The World Health Organisation (WHO) has stirred controversy with its guidance on sexual education for children under four, prompting calls for its withdrawal.
The guidance, aimed at European policymakers, encourages young children to “ask questions about sexuality” and “explore gender identities,” according to a report from The Telegraph.
The guidance further emphasizes teaching children about the “enjoyment and pleasure when touching one’s own body, early childhood masturbation,” regarded as the “minimal standards that need to be covered by sexuality education.”
This advice, however, has been staunchly rejected by the U.K. Government, which has neither distributed nor promoted the guidelines to schools, the Telegraph notes.

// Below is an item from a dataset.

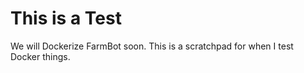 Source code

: # This is a Test

We will Dockerize FarmBot soon. This is a scratchpad for when I test Docker things.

A government spokesperson stated, “We offer our own guidance to help schools to teach children and young people about relationships and health.”
Laura Anne Jones MS, the shadow minister for education in Wales, vehemently opposed the WHO’s guidance, describing it as “frankly disturbing.”
“We must stop this pushing of harmful gender ideology into sex education in Wales and the UK, with immediate effect,” she asserted. “The WHO needs to rescind the advice immediately.”
Tanya Carter, from the Safe Schools Alliance, has called for an “urgent inquiry” into the influence of UN organizations like the WHO and UNESCO on the country’s RSE curriculum.
“An urgent inquiry is needed into how this ideology… has come to influence so much public thinking,” Carter stated.
A spokesman for the WHO defended the guidance, stating it is based on “established psychological facts about children’s understanding of their bodies and psychosocial development based on decades of research.”
They further claimed that the document suggests children embark on sexual education from birth, associating their understanding of “clean” and “dirty” with engagement in sex education.
The WHO document proposes three models of sexual education, “Types” one to three.
It promotes the most liberal approach, “Type 3” or “holistic sexuality education,” as a source of “unbiased” and “scientifically correct” information on “all aspects of sexuality.”
The most conservative model, an “abstinence-only” approach, is depicted as having “no positive effects on sexual behavior” or the “risk of teenage pregnancy.”
However, critics like Safe Schools Alliance U.K. believe this approach unnecessarily links children’s existence and relationships to their sexuality and sexual behaviors.
John Hayes, MP, criticized the WHO, stating, “Childhood is a time of innocence; for imagining, fairy tales, and play and joy. A lot of these people have a very warped understanding of the character of childhood and it’s actually much simpler than they claim in their guidance.”
According to Euronews, The Bill & Melinda Gates Foundation is responsible for more than 88% of the total amount donated by philanthropic foundations to the WHO.
Other contributors include the Bloomberg Family Foundation (3.5%), the Wellcome Trust (1.1%), and the Rockefeller Foundation (0.8%), according to the outlet.